Stored data
=-=-=-=-=
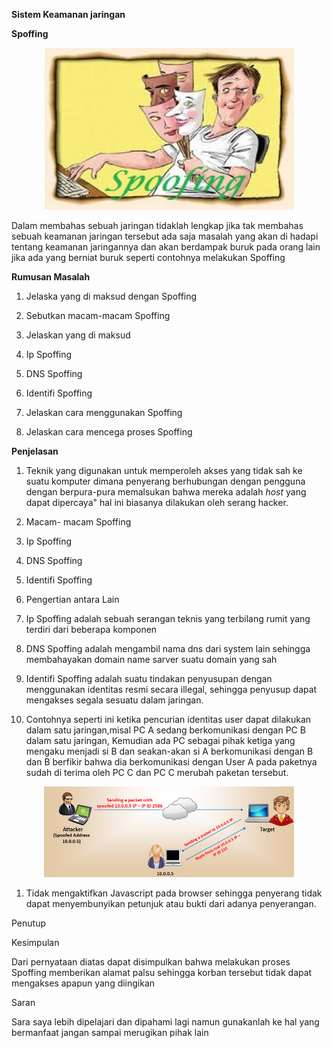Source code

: **Sistem Keamanan jaringan**

**Spoffing**

<p align="center"> <img src="../../img/spoofing.jpg" width="400px"> </p>  

Dalam membahas sebuah jaringan tidaklah lengkap jika tak membahas sebuah keamanan jaringan tersebut ada saja masalah yang akan di hadapi tentang keamanan jaringannya dan akan berdampak buruk pada orang lain jika ada yang berniat buruk  seperti contohnya melakukan Spoffing

**Rumusan Masalah**

1. Jelaska yang di maksud dengan Spoffing
2. Sebutkan macam-macam Spoffing
3. Jelaskan yang di maksud

1. Ip Spoffing
2. DNS Spoffing
3. Identifi Spoffing

1. Jelaskan cara menggunakan Spoffing
2. Jelaskan cara mencega proses Spoffing

**Penjelasan**

1. Teknik yang digunakan untuk memperoleh akses yang tidak sah ke suatu komputer dimana penyerang berhubungan dengan pengguna dengan berpura-pura memalsukan bahwa mereka adalah _host_ yang dapat dipercaya&quot; hal ini biasanya dilakukan oleh serang hacker.
2. Macam- macam Spoffing

1. Ip Spoffing
2. DNS Spoffing
3. Identifi Spoffing

1. Pengertian antara Lain

1. Ip Spoffing adalah sebuah serangan teknis yang terbilang rumit yang terdiri dari beberapa komponen
2. DNS Spoffing adalah mengambil nama dns dari system lain sehingga membahayakan domain name sarver suatu domain yang sah
3. Identifi Spoffing adalah suatu tindakan penyusupan dengan menggunakan identitas resmi secara illegal, sehingga penyusup dapat mengakses segala sesuatu dalam jaringan.

1. Contohnya seperti ini ketika pencurian identitas user dapat dilakukan dalam satu jaringan,misal PC A sedang berkomunikasi dengan PC B dalam satu jaringan, Kemudian ada PC sebagai pihak ketiga yang mengaku menjadi si B dan seakan-akan si A berkomunikasi dengan B dan B berfikir bahwa dia berkomunikasi dengan User A pada paketnya sudah di terima oleh PC C dan PC C merubah paketan tersebut.

<p align="center"> <img src="../../img/spoofing2.png" width="400px"> </p>  

 
1. Tidak mengaktifkan Javascript pada browser sehingga penyerang tidak dapat menyembunyikan petunjuk atau bukti dari adanya penyerangan.

Penutup

Kesimpulan

Dari pernyataan diatas dapat disimpulkan bahwa melakukan proses Spoffing memberikan alamat palsu sehingga korban tersebut tidak dapat mengakses apapun yang diingikan

Saran

Sara saya lebih dipelajari dan dipahami lagi namun gunakanlah ke hal yang bermanfaat jangan sampai merugikan pihak lain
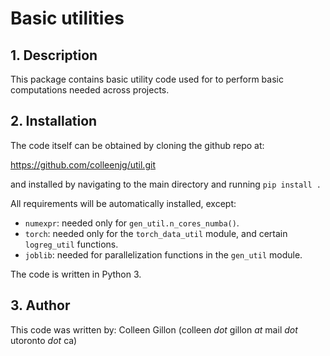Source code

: # Basic utilities

## 1. Description
This package contains basic utility code used for to perform basic computations needed across projects.

## 2. Installation
The code itself can be obtained by cloning the github repo at:

https://github.com/colleenjg/util.git

and installed by navigating to the main directory and running `pip install .`

All requirements will be automatically installed, except:
* `numexpr`: needed only for `gen_util.n_cores_numba()`.
* `torch`: needed only for the `torch_data_util` module, and certain `logreg_util` functions.
* `joblib`: needed for parallelization functions in the `gen_util` module.

The code is written in Python 3.

## 3. Author
This code was written by: Colleen Gillon (colleen _dot_ gillon _at_ mail _dot_ utoronto _dot_ ca)
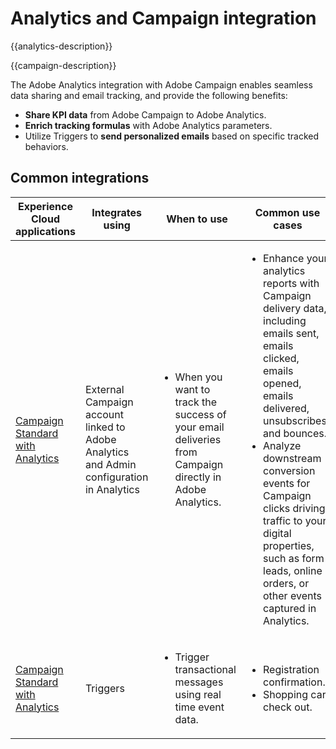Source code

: ---
---

# Analytics and Campaign integration

{{analytics-description}}

{{campaign-description}}

The Adobe Analytics integration with Adobe Campaign enables seamless data sharing and email tracking, and provide the following benefits:

+ **Share KPI data** from Adobe Campaign to Adobe Analytics.
+ **Enrich tracking formulas** with Adobe Analytics parameters.
+ Utilize Triggers to **send personalized emails** based on specific tracked behaviors.

## Common integrations

<table>
    <thead>
        <tr>
            <th>Experience Cloud applications</th>
            <th>Integrates using</th>
            <th>When to use</th>
            <th>Common use cases</th>
        </tr>
    </thead>
    <tbody>
        <tr>
            <td><a href="https://experienceleague.adobe.com/docs/campaign-standard-learn/tutorials/integrations/track-the-success-of-your-deliveries-in-analytics.html" target="_blank" rel="noreferrer">Campaign Standard with Analytics</a></td>
            <td>External Campaign account linked to Adobe Analytics and Admin configuration in Analytics</td>
            <td>
                <ul>
                    <li>When you want to track the success of your email deliveries from Campaign directly in Adobe Analytics.</li>
                </ul>
            </td>
            <td>
              <ul>
                <li>Enhance your analytics reports with Campaign delivery data, including emails sent, emails clicked, emails opened, emails delivered, unsubscribes, and bounces.</li>
                <li>Analyze downstream conversion events for Campaign clicks driving traffic to your digital properties, such as form leads, online orders, or other events captured in Analytics.</li>
              </ul>
            </td>
        </tr>
        <tr>
            <td><a href="https://experienceleague.adobe.com/docs/campaign-standard-learn/tutorials/integrations/triggers/using-triggers-for-transactional-messaging-overview.html" target="_blank" rel="noreferrer">Campaign Standard with Analytics</a></td>
            <td>Triggers</li>
            <td>
                <ul>
                    <li>Trigger transactional messages using real time event data.</li>
                </ul>
            </td>
            <td>
              <ul>
                <li>Registration confirmation.</li>
                <li>Shopping cart check out.</li>
              </ul>
            </td>
        </tr>              
    </tbody>          
</table>
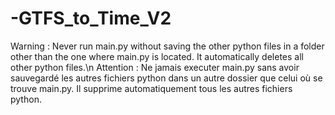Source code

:# -GTFS_to_Time_V2
Warning : Never run main.py without saving the other python files in a folder other than the one where main.py is located. It automatically deletes all other python files.\n
Attention : Ne jamais executer main.py sans avoir sauvegardé les autres fichiers python dans un autre dossier que celui où se trouve main.py. Il supprime automatiquement tous les autres fichiers python.
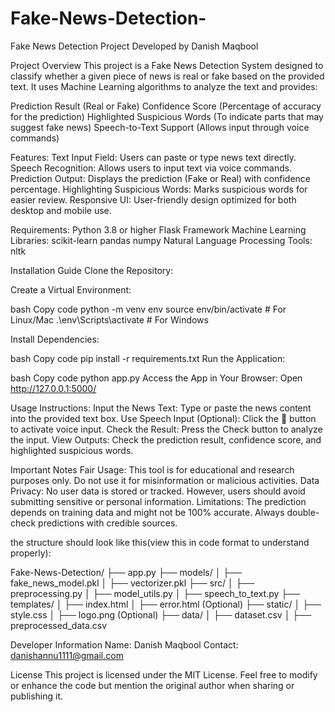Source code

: # Fake-News-Detection-


Fake News Detection Project
Developed by Danish Maqbool

Project Overview
This project is a Fake News Detection System designed to classify whether a given piece of news is real or fake based on the provided text. It uses Machine Learning algorithms to analyze the text and provides:

Prediction Result (Real or Fake)
Confidence Score (Percentage of accuracy for the prediction)
Highlighted Suspicious Words (To indicate parts that may suggest fake news)
Speech-to-Text Support (Allows input through voice commands)

Features:
Text Input Field: Users can paste or type news text directly.
Speech Recognition: Allows users to input text via voice commands.
Prediction Output: Displays the prediction (Fake or Real) with confidence percentage.
Highlighting Suspicious Words: Marks suspicious words for easier review.
Responsive UI: User-friendly design optimized for both desktop and mobile use.

Requirements:
Python 3.8 or higher
Flask Framework
Machine Learning Libraries:
scikit-learn
pandas
numpy
Natural Language Processing Tools:
nltk


Installation Guide
Clone the Repository:




Create a Virtual Environment:

bash
Copy code
python -m venv env
source env/bin/activate  # For Linux/Mac
.\env\Scripts\activate   # For Windows

Install Dependencies:

bash
Copy code
pip install -r requirements.txt
Run the Application:

bash
Copy code
python app.py
Access the App in Your Browser:
Open http://127.0.0.1:5000/

Usage Instructions:
Input the News Text: Type or paste the news content into the provided text box.
Use Speech Input (Optional): Click the 🎤 button to activate voice input.
Check the Result: Press the Check button to analyze the input.
View Outputs: Check the prediction result, confidence score, and highlighted suspicious words.

Important Notes
Fair Usage: This tool is for educational and research purposes only. Do not use it for misinformation or malicious activities.
Data Privacy: No user data is stored or tracked. However, users should avoid submitting sensitive or personal information.
Limitations:
The prediction depends on training data and might not be 100% accurate.
Always double-check predictions with credible sources.

the structure should look like this(view this in code format to understand properly):

Fake-News-Detection/
├── app.py
├── models/
│   ├── fake_news_model.pkl
│   ├── vectorizer.pkl
├── src/
│   ├── preprocessing.py
│   ├── model_utils.py
│   ├── speech_to_text.py
├── templates/
│   ├── index.html
│   ├── error.html (Optional)
├── static/
│   ├── style.css
│   ├── logo.png (Optional)
├── data/
│   ├── dataset.csv
│   ├── preprocessed_data.csv


Developer Information
Name: Danish Maqbool
Contact: danishannu1111@gmail.com

License
This project is licensed under the MIT License. Feel free to modify or enhance the code but mention the original author when sharing or publishing it.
=-=-=-=-=
» **What is being asked**: Provide only the count of lines in the data above that include the string "Jelaskan".

» **Final answer**: 3